***** TASK INPUTS *****

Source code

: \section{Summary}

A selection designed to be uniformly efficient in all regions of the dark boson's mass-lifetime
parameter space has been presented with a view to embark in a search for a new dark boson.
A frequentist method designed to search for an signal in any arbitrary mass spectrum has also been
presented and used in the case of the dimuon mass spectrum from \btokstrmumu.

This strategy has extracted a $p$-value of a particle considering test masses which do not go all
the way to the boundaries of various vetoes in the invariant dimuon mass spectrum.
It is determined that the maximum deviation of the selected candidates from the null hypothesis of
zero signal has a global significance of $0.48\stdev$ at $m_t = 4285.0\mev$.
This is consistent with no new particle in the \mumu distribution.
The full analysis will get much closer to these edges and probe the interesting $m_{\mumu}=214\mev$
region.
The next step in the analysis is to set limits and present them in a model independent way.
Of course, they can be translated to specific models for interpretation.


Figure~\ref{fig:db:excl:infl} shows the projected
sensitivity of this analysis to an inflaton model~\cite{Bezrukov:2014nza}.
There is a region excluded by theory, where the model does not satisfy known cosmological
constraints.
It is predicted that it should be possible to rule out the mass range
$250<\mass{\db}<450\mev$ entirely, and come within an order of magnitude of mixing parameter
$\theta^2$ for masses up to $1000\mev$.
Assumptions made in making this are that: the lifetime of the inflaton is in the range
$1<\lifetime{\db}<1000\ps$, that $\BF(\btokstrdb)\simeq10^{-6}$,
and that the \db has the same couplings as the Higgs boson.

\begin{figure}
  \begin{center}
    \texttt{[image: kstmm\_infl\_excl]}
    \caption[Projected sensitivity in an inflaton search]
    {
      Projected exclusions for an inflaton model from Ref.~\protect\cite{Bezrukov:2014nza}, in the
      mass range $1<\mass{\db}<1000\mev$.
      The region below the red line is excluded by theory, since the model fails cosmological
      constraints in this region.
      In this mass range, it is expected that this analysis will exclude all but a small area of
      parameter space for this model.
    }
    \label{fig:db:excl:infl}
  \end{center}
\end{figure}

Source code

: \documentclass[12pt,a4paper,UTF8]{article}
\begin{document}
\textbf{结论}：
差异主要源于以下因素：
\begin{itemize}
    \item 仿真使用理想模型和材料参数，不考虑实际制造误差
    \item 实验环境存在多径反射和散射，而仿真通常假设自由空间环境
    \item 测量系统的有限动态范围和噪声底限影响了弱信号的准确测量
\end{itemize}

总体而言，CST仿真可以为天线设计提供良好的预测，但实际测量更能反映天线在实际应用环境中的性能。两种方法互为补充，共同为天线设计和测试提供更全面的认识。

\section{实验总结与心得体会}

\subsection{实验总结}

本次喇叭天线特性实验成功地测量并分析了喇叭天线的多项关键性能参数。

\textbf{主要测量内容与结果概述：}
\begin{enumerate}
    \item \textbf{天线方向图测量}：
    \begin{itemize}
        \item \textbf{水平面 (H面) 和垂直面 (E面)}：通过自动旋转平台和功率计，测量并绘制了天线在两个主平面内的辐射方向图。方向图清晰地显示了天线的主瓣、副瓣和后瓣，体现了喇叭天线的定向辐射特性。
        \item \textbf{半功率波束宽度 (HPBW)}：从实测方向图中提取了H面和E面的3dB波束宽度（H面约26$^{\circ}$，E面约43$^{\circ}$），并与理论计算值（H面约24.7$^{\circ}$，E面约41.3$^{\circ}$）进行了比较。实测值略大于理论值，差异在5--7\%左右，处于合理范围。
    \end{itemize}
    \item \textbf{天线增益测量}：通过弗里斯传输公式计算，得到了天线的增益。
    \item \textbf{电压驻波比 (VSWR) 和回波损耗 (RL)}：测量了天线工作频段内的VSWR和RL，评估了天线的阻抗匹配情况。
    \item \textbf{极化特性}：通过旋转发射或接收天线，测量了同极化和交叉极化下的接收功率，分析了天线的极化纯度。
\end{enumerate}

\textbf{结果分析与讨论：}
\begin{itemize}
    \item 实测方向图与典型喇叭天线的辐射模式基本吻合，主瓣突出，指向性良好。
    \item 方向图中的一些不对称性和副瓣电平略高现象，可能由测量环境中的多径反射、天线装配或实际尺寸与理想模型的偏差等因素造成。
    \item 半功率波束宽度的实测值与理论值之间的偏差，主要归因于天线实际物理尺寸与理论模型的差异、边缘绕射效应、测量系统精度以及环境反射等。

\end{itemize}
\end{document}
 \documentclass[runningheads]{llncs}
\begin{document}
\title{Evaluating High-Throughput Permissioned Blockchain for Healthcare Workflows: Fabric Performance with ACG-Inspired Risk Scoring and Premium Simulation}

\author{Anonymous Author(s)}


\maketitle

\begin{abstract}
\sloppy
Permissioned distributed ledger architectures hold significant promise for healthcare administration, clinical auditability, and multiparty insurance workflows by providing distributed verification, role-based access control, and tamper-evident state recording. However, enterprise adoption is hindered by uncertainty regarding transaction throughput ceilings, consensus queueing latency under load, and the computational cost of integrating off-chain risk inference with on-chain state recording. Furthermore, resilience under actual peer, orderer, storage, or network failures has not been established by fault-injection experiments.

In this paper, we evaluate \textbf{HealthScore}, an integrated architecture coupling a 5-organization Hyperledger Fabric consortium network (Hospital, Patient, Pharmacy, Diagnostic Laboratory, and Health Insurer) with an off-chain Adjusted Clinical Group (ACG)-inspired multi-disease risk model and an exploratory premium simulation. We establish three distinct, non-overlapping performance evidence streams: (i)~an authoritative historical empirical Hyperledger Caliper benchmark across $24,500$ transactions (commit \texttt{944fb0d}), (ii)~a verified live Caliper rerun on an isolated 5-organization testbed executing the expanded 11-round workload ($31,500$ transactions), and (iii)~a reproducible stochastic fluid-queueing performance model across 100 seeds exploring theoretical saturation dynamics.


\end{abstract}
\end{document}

*****

• TASK OBJECTIVE
For the material, work out how many lines hold the string "inflaton". Your reply must be the number alone.

• WRITTEN SOLUTION
4